### WORK REQUIRED
From the entries below, output the line with "Hello everybody, it" and each following line up to and including the line with "Morzsasüti is one", exactly as written.

### INPUT MATERIAL

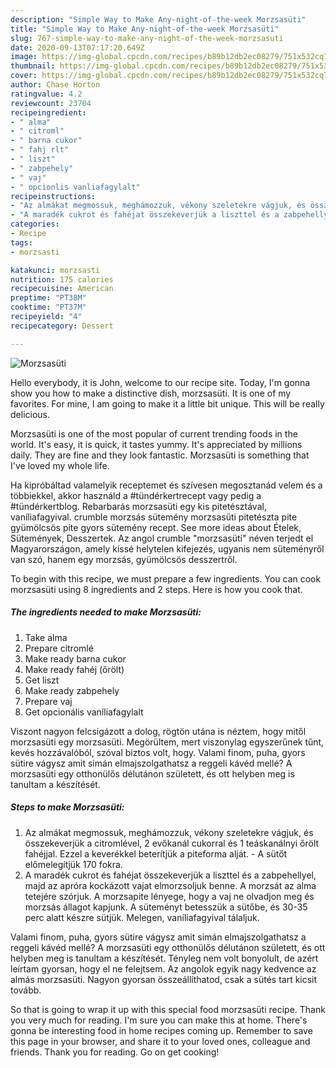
 ```yaml
---
description: "Simple Way to Make Any-night-of-the-week Morzsasüti"
title: "Simple Way to Make Any-night-of-the-week Morzsasüti"
slug: 767-simple-way-to-make-any-night-of-the-week-morzsasuti
date: 2020-09-13T07:17:20.649Z
image: https://img-global.cpcdn.com/recipes/b89b12db2ec08279/751x532cq70/morzsasuti-recept-foto.jpg
thumbnail: https://img-global.cpcdn.com/recipes/b89b12db2ec08279/751x532cq70/morzsasuti-recept-foto.jpg
cover: https://img-global.cpcdn.com/recipes/b89b12db2ec08279/751x532cq70/morzsasuti-recept-foto.jpg
author: Chase Horton
ratingvalue: 4.2
reviewcount: 23704
recipeingredient:
- " alma"
- " citroml"
- " barna cukor"
- " fahj rlt"
- " liszt"
- " zabpehely"
- " vaj"
- " opcionlis vanliafagylalt"
recipeinstructions:
- "Az almákat megmossuk, meghámozzuk, vékony szeletekre vágjuk, és összekeverjük a citromlével, 2 evőkanál cukorral és 1 teáskanálnyi őrölt fahéjjal. Ezzel a keverékkel beterítjük a piteforma alját. A sütőt előmelegítjük 170 fokra."
- "A maradék cukrot és fahéjat összekeverjük a liszttel és a zabpehellyel, majd az apróra kockázott vajat elmorzsoljuk benne. A morzsát az alma tetejére szórjuk. A morzsapite lényege, hogy a vaj ne olvadjon meg és morzsás állagot kapjunk. A süteményt betesszük a sütőbe, és 30-35 perc alatt készre sütjük. Melegen, vaníliafagyival tálaljuk."
categories:
- Recipe
tags:
- morzsasti

katakunci: morzsasti 
nutrition: 175 calories
recipecuisine: American
preptime: "PT38M"
cooktime: "PT37M"
recipeyield: "4"
recipecategory: Dessert

---
```



![Morzsasüti](https://img-global.cpcdn.com/recipes/b89b12db2ec08279/751x532cq70/morzsasuti-recept-foto.jpg)

Hello everybody, it is John, welcome to our recipe site. Today, I'm gonna show you how to make a distinctive dish, morzsasüti. It is one of my favorites. For mine, I am going to make it a little bit unique. This will be really delicious.

Morzsasüti is one of the most popular of current trending foods in the world. It's easy, it is quick, it tastes yummy. It's appreciated by millions daily. They are fine and they look fantastic. Morzsasüti is something that I've loved my whole life.

Ha kipróbáltad valamelyik receptemet és szívesen megosztanád velem és a többiekkel, akkor használd a #tündérkertrecept vagy pedig a #tündérkertblog. Rebarbarás morzsasüti egy kis pitetésztával, vaníliafagyival. crumble morzsás sütemény morzsasüti pitetészta pite gyümölcsös pite gyors sütemény recept. See more ideas about Ételek, Sütemények, Desszertek. Az angol crumble &#34;morzsasüti&#34; néven terjedt el Magyarországon, amely kissé helytelen kifejezés, ugyanis nem süteményről van szó, hanem egy morzsás, gyümölcsös desszertről.


To begin with this recipe, we must prepare a few ingredients. You can cook morzsasüti using 8 ingredients and 2 steps. Here is how you cook that.

<!--inarticleads1-->

##### The ingredients needed to make Morzsasüti:

1. Take  alma
1. Prepare  citromlé
1. Make ready  barna cukor
1. Make ready  fahéj (őrölt)
1. Get  liszt
1. Make ready  zabpehely
1. Prepare  vaj
1. Get  opcionális vaníliafagylalt


Viszont nagyon felcsigázott a dolog, rögtön utána is néztem, hogy mitől morzsasüti egy morzsasüti. Megörültem, mert viszonylag egyszerűnek tűnt, kevés hozzávalóból, szóval biztos volt, hogy. Valami finom, puha, gyors sütire vágysz amit simán elmajszolgathatsz a reggeli kávéd mellé? A morzsasüti egy otthonülős délutánon született, és ott helyben meg is tanultam a készítését. 

<!--inarticleads2-->

##### Steps to make Morzsasüti:

1. Az almákat megmossuk, meghámozzuk, vékony szeletekre vágjuk, és összekeverjük a citromlével, 2 evőkanál cukorral és 1 teáskanálnyi őrölt fahéjjal. Ezzel a keverékkel beterítjük a piteforma alját. - A sütőt előmelegítjük 170 fokra.
1. A maradék cukrot és fahéjat összekeverjük a liszttel és a zabpehellyel, majd az apróra kockázott vajat elmorzsoljuk benne. A morzsát az alma tetejére szórjuk. A morzsapite lényege, hogy a vaj ne olvadjon meg és morzsás állagot kapjunk. A süteményt betesszük a sütőbe, és 30-35 perc alatt készre sütjük. Melegen, vaníliafagyival tálaljuk.


Valami finom, puha, gyors sütire vágysz amit simán elmajszolgathatsz a reggeli kávéd mellé? A morzsasüti egy otthonülős délutánon született, és ott helyben meg is tanultam a készítését. Tényleg nem volt bonyolult, de azért leírtam gyorsan, hogy el ne felejtsem. Az angolok egyik nagy kedvence az almás morzsasüti. Nagyon gyorsan összeállíthatod, csak a sütés tart kicsit tovább. 

So that is going to wrap it up with this special food morzsasüti recipe. Thank you very much for reading. I'm sure you can make this at home. There's gonna be interesting food in home recipes coming up. Remember to save this page in your browser, and share it to your loved ones, colleague and friends. Thank you for reading. Go on get cooking!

### OUTPUT FOR THIS EXERCISE
Hello everybody, it is John, welcome to our recipe site. Today, I'm gonna show you how to make a distinctive dish, morzsasüti. It is one of my favorites. For mine, I am going to make it a little bit unique. This will be really delicious.

Morzsasüti is one of the most popular of current trending foods in the world. It's easy, it is quick, it tastes yummy. It's appreciated by millions daily. They are fine and they look fantastic. Morzsasüti is something that I've loved my whole life.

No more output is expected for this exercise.